The thirteen Betsy-Tacy books [summaries courtesy of a B-T fan page, which is rather pretty in pink and not in the mod Duckie way, but nice descriptions if you’ve never read the books or haven’t in a long, long time]

(5.23.05 issue) Let Gawker do the walking

…till I have my magazine. Inevitable that they should cover the high silliness/seriousness over at the Flux Factory, or rather cover Ben McGrath’s Talk of the Town about it:

The New Yorker’s always enterprising Ben McGrath made the harrowing, God-awful trek to Queens last week to visit Flux Factory, an alleged “artist’s collective.” He appears to have survived the ordeal to the “living installation” called “NOVEL” without vomiting once.* (New Yorker writers have a higher tolerance for pretentiousness than us, naturally.) He even observed a little live blogging(!) from writer/resident blogger Laurie Stone:

Laurie Stone didn’t respond to a couple of knocks on her wall. She appeared to be napping.

Very impressive. We’re still at the stage where we just close our eyes and bang the keyboard. -KEW

Fly away on the link jet to see Laurie Stone’s blog. I remember copyediting her years ago at The Nation, but I don’t remember anymore what punny nickname we gave her. This is what happens to you if you work at a magazine where, shall we say, recreation occurs.

The New Yorker Unlocks Secret to Blogging [Gawker]
Excerpt from the NYT piece about the Flux Factory shenanigans [LICNYC; Times piece is already archived, which I think is insane. Thanks to Eric for tipping me off to the story as it actually happened, though I was set on Slow and didn’t jump to it as, obviously, our boy Ben did. I suspect this may mark the difference between people who are paid to respond to news as springily as firemen and those who haven’t even set up their Amazon Affiliate program yet, which is said to bring bloggers as much as $25.00 a month!]
Napping on the Job [Laurie Stone]

(5.23.05 issue) I’m drawing a blank

Because it’s Tuesday and there is no issue in my mailbox. This is the issue (Specter, Rudnick, McGrath, Bass, Tomkins, Franzen, Thurman, Marshall, Franklin, Lane, Moore, Tanning, Blitt, Smaller, Kane, O’Brien, Vey, Lewis, Gregory, Kaplan, Crawford, Chast, Sipress, Sempé, Koren, Cotham, Cullum, Dernavich, Mariscalto…) to which I refer, but I do not have it in my hungry hands. Why, circulation dept., why? I thought we were friends, or had at least reached a détente.
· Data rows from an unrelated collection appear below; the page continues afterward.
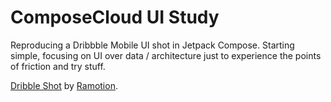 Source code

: # ComposeCloud UI Study

Reproducing a Dribbble Mobile UI shot in Jetpack Compose. Starting simple, focusing on UI over data / architecture just to experience the points of friction and try stuff.

[Dribble Shot](https://dribbble.com/shots/14940877-Cloud-Storage-Application/attachments/6657564?mode=media) by [Ramotion](https://dribbble.com/Ramotion).
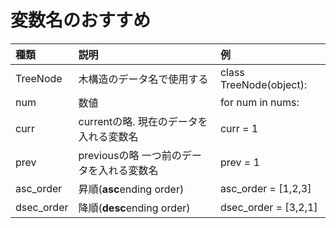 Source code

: # 変数名のおすすめ


|   種類    |                   説明                    |           例            |
| :-------- | :---------------------------------------- | :---------------------- |
| TreeNode  | 木構造のデータ名で使用する                | class TreeNode(object): |
| num       | 数値                                      | for num in nums:        |
| curr      | currentの略. 現在のデータを入れる変数名   | curr = 1                |
| prev      | previousの略 一つ前のデータを入れる変数名 | prev = 1                |
| asc_order | 昇順(**asc**ending order)                     | asc_order = [1,2,3]     |
| dsec_order | 降順(**desc**ending  order)                   | dsec_order = [3,2,1]     |


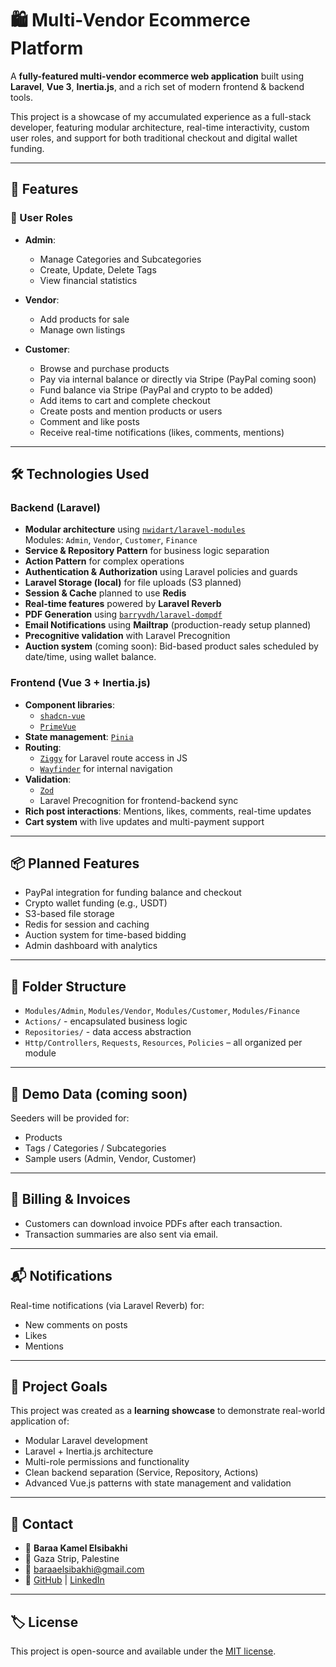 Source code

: # 🛍️ Multi-Vendor Ecommerce Platform

A **fully-featured multi-vendor ecommerce web application** built using **Laravel**, **Vue 3**, **Inertia.js**, and a rich set of modern frontend & backend tools.

This project is a showcase of my accumulated experience as a full-stack developer, featuring modular architecture, real-time interactivity, custom user roles, and support for both traditional checkout and digital wallet funding.

---

## 🚀 Features

### 👥 User Roles

- **Admin**:
  - Manage Categories and Subcategories
  - Create, Update, Delete Tags
  - View financial statistics

- **Vendor**:
  - Add products for sale
  - Manage own listings

- **Customer**:
  - Browse and purchase products
  - Pay via internal balance or directly via Stripe (PayPal coming soon)
  - Fund balance via Stripe (PayPal and crypto to be added)
  - Add items to cart and complete checkout
  - Create posts and mention products or users
  - Comment and like posts
  - Receive real-time notifications (likes, comments, mentions)

---

## 🛠️ Technologies Used

### Backend (Laravel)

- **Modular architecture** using [`nwidart/laravel-modules`](https://github.com/nWidart/laravel-modules)  
  Modules: `Admin`, `Vendor`, `Customer`, `Finance`
- **Service & Repository Pattern** for business logic separation
- **Action Pattern** for complex operations
- **Authentication & Authorization** using Laravel policies and guards
- **Laravel Storage (local)** for file uploads (S3 planned)
- **Session & Cache** planned to use **Redis**
- **Real-time features** powered by **Laravel Reverb**
- **PDF Generation** using [`barryvdh/laravel-dompdf`](https://github.com/barryvdh/laravel-dompdf)
- **Email Notifications** using **Mailtrap** (production-ready setup planned)
- **Precognitive validation** with Laravel Precognition
- **Auction system** (coming soon): Bid-based product sales scheduled by date/time, using wallet balance.

### Frontend (Vue 3 + Inertia.js)

- **Component libraries**: 
  - [`shadcn-vue`](https://github.com/shadcn-ui/ui)  
  - [`PrimeVue`](https://primevue.org/)
- **State management**: [`Pinia`](https://pinia.vuejs.org/)
- **Routing**:  
  - [`Ziggy`](https://github.com/tighten/ziggy) for Laravel route access in JS  
  - [`Wayfinder`](https://github.com/dillionmegida/wayfinder) for internal navigation
- **Validation**:  
  - [`Zod`](https://github.com/colinhacks/zod)  
  - Laravel Precognition for frontend-backend sync
- **Rich post interactions**: Mentions, likes, comments, real-time updates
- **Cart system** with live updates and multi-payment support

---

## 📦 Planned Features

- PayPal integration for funding balance and checkout
- Crypto wallet funding (e.g., USDT)
- S3-based file storage
- Redis for session and caching
- Auction system for time-based bidding
- Admin dashboard with analytics

---

## 📁 Folder Structure

- `Modules/Admin`, `Modules/Vendor`, `Modules/Customer`, `Modules/Finance`
- `Actions/` - encapsulated business logic
- `Repositories/` - data access abstraction
- `Http/Controllers`, `Requests`, `Resources`, `Policies` – all organized per module

---

## 🧪 Demo Data (coming soon)

Seeders will be provided for:
- Products
- Tags / Categories / Subcategories
- Sample users (Admin, Vendor, Customer)

---

## 🧾 Billing & Invoices

- Customers can download invoice PDFs after each transaction.
- Transaction summaries are also sent via email.

---

## 📬 Notifications

Real-time notifications (via Laravel Reverb) for:
- New comments on posts
- Likes
- Mentions

---

## 📌 Project Goals

This project was created as a **learning showcase** to demonstrate real-world application of:

- Modular Laravel development
- Laravel + Inertia.js architecture
- Multi-role permissions and functionality
- Clean backend separation (Service, Repository, Actions)
- Advanced Vue.js patterns with state management and validation

---

## 📧 Contact

- 👤 **Baraa Kamel Elsibakhi**
- 📍 Gaza Strip, Palestine
- 📧 baraaelsibakhi@gmail.com
- 🔗 [GitHub](https://github.com/elsibakhi) | [LinkedIn](https://linkedin.com/in/baraa-elsibakhi)

---

## 🏷️ License

This project is open-source and available under the [MIT license](LICENSE).

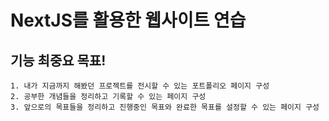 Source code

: # NextJS를 활용한 웹사이트 연습


## 기능 최중요 목표!
    1. 내가 지금까지 해봤던 프로젝트를 전시할 수 있는 포트폴리오 페이지 구성
    2. 공부한 개념들을 정리하고 기록할 수 있는 페이지 구성
    3. 앞으로의 목표들을 정리하고 진행중인 목표와 완료한 목표를 설정할 수 있는 페이지 구성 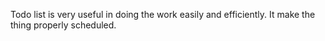 Todo list is very useful in doing the work easily and efficiently. It make the thing properly scheduled.
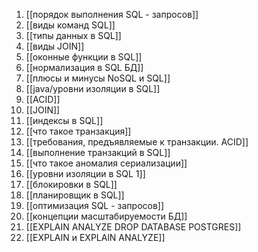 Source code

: 
1. [[порядок выполнения SQL - запросов]]
2. [[виды команд SQL]]
3. [[типы данных в SQL]]
4. [[виды JOIN]]
5. [[оконные функции в SQL]]
6. [[нормализация в SQL БД]]
7. [[плюсы и минусы NoSQL и SQL]]
8. [[java/уровни изоляции в SQL]]
9. [[ACID]]
10. [[JOIN]]
11. [[индексы в SQL]]
12. [[что такое транзакция]]
13. [[требования, предъявляемые к транзакции. ACID]]
14. [[выполнение транзакций в SQL]]
15. [[что такое аномалия сериализации]]
16. [[уровни изоляции в SQL 1]]
17. [[блокировки в SQL]]
18. [[планировщик в SQL]]
19. [[оптимизация SQL - запросов]]
20. [[концепции масштабируемости БД]]
21. [[EXPLAIN ANALYZE DROP DATABASE POSTGRES]]
22. [[EXPLAIN и EXPLAlN ANALYZE]]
To console myself, I plan to read Maureen Thorson’s fabulous monster poem, which I heard her read last night at Pete’s Big Salmon just before a performance by the irresistable Paul Muldoon. If you too live in one of the pariah boroughs and are suffering from empty-mailbox syndrome, I suggest you read it too. It will help. Here’s a wee taste:

We also learn that all the earth’s monsters
Have been collected and put onto one island.
The monsters will fight for you, if you’ve got
Cash. You and your buddies can relieve yourselves
Of whatever assumptions of complexity and just
Go in pounding each other with monsters. “Arggh!